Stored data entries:
BEGIN
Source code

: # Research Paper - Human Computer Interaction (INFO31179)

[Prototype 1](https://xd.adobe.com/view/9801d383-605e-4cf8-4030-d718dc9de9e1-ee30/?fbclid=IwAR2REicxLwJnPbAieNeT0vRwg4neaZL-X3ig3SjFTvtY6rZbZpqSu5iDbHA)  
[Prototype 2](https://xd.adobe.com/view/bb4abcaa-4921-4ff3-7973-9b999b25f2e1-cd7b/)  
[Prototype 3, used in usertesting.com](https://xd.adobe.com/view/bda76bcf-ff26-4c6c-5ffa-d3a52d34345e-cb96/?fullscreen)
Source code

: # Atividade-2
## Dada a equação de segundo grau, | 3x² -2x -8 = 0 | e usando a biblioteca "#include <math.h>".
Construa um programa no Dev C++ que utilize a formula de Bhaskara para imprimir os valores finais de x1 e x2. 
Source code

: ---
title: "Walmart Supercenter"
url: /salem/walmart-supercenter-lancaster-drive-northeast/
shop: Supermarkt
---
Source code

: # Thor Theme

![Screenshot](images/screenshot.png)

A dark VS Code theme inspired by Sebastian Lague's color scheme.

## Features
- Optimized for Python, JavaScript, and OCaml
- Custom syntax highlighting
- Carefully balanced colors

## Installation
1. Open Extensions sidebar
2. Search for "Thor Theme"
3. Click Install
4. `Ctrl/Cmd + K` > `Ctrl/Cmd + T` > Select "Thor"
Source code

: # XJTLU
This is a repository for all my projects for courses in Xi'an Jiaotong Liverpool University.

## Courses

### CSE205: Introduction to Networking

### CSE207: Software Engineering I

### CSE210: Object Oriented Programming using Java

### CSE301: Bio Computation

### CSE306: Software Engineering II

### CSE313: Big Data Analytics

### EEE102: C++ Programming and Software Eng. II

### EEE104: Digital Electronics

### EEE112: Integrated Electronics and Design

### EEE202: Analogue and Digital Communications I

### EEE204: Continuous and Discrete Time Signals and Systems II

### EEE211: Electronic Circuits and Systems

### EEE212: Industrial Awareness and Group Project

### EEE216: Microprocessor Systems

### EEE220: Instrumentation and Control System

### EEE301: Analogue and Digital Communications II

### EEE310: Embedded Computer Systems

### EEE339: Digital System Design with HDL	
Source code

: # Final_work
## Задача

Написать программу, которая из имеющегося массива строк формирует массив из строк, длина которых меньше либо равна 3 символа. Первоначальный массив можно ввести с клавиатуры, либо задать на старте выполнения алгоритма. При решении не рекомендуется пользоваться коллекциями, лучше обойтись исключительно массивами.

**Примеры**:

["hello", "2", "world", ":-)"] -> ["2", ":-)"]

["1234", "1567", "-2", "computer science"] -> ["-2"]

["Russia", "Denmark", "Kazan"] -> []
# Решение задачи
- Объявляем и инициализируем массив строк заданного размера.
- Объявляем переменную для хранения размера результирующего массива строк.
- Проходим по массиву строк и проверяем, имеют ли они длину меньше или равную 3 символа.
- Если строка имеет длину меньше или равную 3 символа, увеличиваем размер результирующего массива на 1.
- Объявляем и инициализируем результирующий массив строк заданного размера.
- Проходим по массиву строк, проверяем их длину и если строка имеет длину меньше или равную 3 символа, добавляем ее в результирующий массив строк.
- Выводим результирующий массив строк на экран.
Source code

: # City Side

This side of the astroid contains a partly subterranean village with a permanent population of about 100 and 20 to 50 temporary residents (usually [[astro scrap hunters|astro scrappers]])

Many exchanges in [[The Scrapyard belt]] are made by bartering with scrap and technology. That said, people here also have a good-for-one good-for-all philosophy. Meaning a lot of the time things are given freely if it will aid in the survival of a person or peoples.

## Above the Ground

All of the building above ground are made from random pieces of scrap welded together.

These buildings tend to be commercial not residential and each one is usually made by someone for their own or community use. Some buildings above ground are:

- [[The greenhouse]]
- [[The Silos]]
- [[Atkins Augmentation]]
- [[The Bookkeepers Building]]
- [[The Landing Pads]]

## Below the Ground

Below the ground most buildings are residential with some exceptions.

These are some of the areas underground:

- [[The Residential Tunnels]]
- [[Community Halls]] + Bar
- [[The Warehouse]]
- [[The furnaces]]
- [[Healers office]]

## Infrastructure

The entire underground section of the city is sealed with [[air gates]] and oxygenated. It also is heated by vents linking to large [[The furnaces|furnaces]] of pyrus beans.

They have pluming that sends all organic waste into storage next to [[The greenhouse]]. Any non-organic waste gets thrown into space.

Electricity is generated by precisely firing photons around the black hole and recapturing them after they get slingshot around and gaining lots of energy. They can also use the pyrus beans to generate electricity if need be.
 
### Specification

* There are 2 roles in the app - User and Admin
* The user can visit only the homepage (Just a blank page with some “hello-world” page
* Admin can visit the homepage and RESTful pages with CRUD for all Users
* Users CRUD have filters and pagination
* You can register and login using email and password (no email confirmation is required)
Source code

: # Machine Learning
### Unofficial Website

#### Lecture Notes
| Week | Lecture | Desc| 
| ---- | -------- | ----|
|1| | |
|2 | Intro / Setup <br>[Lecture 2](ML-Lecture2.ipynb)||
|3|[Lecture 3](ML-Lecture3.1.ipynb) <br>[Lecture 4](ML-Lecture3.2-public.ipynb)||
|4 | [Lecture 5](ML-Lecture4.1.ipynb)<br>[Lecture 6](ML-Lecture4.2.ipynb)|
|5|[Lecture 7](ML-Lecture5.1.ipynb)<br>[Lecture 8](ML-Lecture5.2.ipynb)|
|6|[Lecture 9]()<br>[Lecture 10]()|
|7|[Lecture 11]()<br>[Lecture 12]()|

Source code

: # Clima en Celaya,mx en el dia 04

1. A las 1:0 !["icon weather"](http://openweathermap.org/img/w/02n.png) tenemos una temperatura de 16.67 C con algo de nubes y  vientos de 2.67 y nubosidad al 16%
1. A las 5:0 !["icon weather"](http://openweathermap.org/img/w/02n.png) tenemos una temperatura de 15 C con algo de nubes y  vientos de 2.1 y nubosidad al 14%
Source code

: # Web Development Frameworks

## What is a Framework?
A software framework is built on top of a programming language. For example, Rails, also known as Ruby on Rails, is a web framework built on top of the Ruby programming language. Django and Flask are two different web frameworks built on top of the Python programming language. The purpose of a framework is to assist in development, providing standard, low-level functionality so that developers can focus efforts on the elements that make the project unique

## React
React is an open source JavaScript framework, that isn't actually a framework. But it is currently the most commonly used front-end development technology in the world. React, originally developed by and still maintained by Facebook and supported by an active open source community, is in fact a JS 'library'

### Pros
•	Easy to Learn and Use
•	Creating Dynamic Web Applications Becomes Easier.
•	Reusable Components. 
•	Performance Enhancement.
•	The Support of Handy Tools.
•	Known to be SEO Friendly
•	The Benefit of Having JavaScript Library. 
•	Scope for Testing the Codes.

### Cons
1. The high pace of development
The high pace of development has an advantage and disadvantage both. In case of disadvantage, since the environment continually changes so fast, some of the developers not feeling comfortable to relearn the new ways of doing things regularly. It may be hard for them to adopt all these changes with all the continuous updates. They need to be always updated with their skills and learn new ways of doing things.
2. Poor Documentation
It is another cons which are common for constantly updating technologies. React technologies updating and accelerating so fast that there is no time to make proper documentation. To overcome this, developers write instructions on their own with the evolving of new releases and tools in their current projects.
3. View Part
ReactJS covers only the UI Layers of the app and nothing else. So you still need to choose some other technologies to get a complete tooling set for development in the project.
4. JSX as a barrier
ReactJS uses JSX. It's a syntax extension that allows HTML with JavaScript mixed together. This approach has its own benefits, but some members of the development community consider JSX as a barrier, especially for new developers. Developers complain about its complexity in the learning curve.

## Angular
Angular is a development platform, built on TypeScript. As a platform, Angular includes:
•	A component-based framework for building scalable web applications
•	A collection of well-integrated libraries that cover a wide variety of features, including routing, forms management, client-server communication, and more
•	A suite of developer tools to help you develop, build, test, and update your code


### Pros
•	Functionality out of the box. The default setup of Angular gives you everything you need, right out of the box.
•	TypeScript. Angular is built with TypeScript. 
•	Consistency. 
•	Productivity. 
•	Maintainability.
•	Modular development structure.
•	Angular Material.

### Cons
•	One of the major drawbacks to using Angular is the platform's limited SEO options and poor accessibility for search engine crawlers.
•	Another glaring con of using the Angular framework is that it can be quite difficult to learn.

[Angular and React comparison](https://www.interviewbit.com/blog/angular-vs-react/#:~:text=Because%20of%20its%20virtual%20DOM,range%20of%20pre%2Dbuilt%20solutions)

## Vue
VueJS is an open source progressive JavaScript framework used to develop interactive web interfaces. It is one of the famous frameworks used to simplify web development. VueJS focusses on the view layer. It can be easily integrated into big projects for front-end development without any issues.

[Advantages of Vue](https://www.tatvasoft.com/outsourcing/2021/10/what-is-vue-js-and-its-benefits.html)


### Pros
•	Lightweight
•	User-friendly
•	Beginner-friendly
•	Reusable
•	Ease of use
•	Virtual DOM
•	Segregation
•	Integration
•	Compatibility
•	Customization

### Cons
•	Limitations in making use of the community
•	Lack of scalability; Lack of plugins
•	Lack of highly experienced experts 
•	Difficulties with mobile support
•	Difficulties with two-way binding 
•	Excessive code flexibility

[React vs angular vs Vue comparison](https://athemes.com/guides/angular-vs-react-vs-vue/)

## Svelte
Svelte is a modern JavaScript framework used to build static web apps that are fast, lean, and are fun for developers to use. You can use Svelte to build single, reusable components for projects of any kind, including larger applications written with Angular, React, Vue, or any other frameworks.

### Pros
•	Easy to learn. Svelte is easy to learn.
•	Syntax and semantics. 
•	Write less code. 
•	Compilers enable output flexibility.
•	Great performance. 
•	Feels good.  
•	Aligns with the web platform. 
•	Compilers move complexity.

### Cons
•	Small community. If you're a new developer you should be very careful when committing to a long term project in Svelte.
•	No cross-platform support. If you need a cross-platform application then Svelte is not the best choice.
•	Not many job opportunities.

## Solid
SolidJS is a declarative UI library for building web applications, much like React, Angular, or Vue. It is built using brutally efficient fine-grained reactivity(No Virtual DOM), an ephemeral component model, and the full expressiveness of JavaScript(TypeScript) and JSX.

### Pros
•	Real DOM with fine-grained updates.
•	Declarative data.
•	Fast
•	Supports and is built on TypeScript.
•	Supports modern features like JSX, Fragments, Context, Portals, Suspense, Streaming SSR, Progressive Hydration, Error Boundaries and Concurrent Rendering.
END
Requirement:
Copying word for word, give each line of the data above from the first one through the line containing "3. Click Install", and nothing else.

Completed task:
Source code

: # Research Paper - Human Computer Interaction (INFO31179)

[Prototype 1](https://xd.adobe.com/view/9801d383-605e-4cf8-4030-d718dc9de9e1-ee30/?fbclid=IwAR2REicxLwJnPbAieNeT0vRwg4neaZL-X3ig3SjFTvtY6rZbZpqSu5iDbHA)  
[Prototype 2](https://xd.adobe.com/view/bb4abcaa-4921-4ff3-7973-9b999b25f2e1-cd7b/)  
[Prototype 3, used in usertesting.com](https://xd.adobe.com/view/bda76bcf-ff26-4c6c-5ffa-d3a52d34345e-cb96/?fullscreen)
Source code

: # Atividade-2
## Dada a equação de segundo grau, | 3x² -2x -8 = 0 | e usando a biblioteca "#include <math.h>".
Construa um programa no Dev C++ que utilize a formula de Bhaskara para imprimir os valores finais de x1 e x2. 
Source code

: ---
title: "Walmart Supercenter"
url: /salem/walmart-supercenter-lancaster-drive-northeast/
shop: Supermarkt
---
Source code

: # Thor Theme

![Screenshot](images/screenshot.png)

A dark VS Code theme inspired by Sebastian Lague's color scheme.

## Features
- Optimized for Python, JavaScript, and OCaml
- Custom syntax highlighting
- Carefully balanced colors

## Installation
1. Open Extensions sidebar
2. Search for "Thor Theme"
3. Click Install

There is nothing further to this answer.